Use items like beef jerky and bacon bits to add a little protein to your meal if you wish. You can opt to buy jerky, or use your dehydrator to make your own jerky to add to your homemade backpacking meal.
Stay tuned for some mouth-watering recipes coming soon!
Add Some Luxury to Your Backpacking Menu
Consider bringing luxury items like hard cheese or durable fruits. Fruit goes a long way in providing your body with a sugary boost. Pick fruits with thick rinds, like an orange and eat it early on. Always pack out your trash, even organic waste. These foods should be consumed in a timely manner, to avoid having to deal with a rotten mess.
You’ll burn upwards of 6,000 calories a day backpacking, so bring on the fatty goodness! Backpacking requires a lot of effort and you burn through tons of calories so go ahead, eat that extra candy bar and put butter in your hot chocolate if it pleases you! Great calorie-packed snacks are chocolate, high-calorie bars, fruit roll-ups, cheese, peanut butter and trail mixes.
Simple Backpacking Meal Ideas for Lunch
Lunch is tough. You don’t want to stop and whip out the stove, but you need a bit more than a Cliff Bar to fill you up. I’m a huge fan of what I like to call the hobo burrito. Essentially I combine granola or trail mix with peanut butter, some hard cheese, beef jerky, maybe an apple and whatever snack I have laying around and roll it into a burrito. On particularly tough days, the combinations become creative. This backpacking lunch is easy and lightweight. It’s also a great way to see who can come up with the best flavor combinations on the trail.
DIY Backpacking and Hiking Snacks
That dehydrator is really going to pay off when you use it to make your own snacks. Beef jerky is relatively simple. Google around and find a seasoning mix you like. I like teriyaki, but to be honest with you, we’ve never used the same recipe twice. Next, buy a prime cut of skirt steak. Put it in the freezer for about 30 minutes. This helps the meat stay firm when you cut it. Cut into thin, 1/8″ thick slices, marinate then dry until the meat is flexible, but dry throughout.

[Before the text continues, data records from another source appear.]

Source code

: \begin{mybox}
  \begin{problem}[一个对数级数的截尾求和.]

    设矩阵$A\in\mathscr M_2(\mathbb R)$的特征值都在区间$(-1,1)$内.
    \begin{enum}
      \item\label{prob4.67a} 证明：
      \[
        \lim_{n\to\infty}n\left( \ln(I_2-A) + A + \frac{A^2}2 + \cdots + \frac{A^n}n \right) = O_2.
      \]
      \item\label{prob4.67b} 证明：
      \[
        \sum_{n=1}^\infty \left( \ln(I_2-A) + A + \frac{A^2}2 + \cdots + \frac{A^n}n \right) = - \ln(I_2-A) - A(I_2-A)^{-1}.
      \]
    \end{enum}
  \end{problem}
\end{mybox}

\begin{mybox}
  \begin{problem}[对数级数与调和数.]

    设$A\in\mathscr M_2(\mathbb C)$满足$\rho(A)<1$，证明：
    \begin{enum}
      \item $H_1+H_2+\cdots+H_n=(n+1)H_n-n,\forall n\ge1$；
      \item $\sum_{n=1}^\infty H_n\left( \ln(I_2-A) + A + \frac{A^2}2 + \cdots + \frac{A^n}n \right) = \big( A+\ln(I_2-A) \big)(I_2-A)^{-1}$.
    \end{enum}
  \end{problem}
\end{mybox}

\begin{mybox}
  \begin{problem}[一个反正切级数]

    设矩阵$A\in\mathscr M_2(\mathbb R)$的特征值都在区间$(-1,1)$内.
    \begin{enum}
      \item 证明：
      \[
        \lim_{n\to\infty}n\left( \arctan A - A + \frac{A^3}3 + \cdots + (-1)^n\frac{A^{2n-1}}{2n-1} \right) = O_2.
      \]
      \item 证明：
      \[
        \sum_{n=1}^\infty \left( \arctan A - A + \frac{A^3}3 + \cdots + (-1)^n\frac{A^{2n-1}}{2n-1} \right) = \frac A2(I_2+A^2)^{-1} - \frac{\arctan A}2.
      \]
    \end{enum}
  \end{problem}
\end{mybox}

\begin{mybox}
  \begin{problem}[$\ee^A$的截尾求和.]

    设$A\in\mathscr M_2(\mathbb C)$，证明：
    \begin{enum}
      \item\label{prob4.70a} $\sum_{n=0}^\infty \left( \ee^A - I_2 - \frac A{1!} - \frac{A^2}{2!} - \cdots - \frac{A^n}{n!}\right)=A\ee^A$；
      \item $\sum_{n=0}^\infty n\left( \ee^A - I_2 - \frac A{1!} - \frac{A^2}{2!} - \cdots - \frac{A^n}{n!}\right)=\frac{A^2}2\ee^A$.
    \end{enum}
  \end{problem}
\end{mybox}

Alternatively, you can dry your own fruit. Create your own supply of nature’s candy by simply slicing fruit and drying it. I’ve had great success with everything but bananas. For items such as apples, spritz a little lemon juice on the slices so they don’t turn brown. The thinner the slices, the quicker the fruit dries. I recommend 1/4″ slices at the thickest. For strawberries (yum) be sure to hull them first. The best dried fruits are:
Choose the Best Hiking Snacks for the Season
You’re out and about in a winter wonderland. All the sudden your tummy is rumbling and you stop for a snack. You pull your favorite flavor of Cliff Bar from your bag, except it’s frozen solid. Nothing is worse than gnawing on a Cliff Bar in the dead of winter. Alternatively, no one likes a glob of melted chocolate on a hot summer’s day. Pick seasonally appropriate snacks to avoid any hungry heart-ache on the trail.
Great winter snacks include:
- Honey Stinger Waffles
- small niblets of chocolate
- Trail mixes and granola
- Hot soup
- Fruit leathers
- Cheese-its, Goldfish, and Triscuits
Summer favorites are:
- Chocolate covered fruit with a waxy coating to avoid melting
- Trail mixes
- Cliff Bars, Luna Bars, Honey Stinger Waffles, and power gels
- Fruit leathers
- Dried fruit
- Granola bars
- Gummy worms and other deliciously fake candy
Now you’re ready to up your food game with these delicious DIY backpacking meals and menu ideas. What are your favorite trail foods?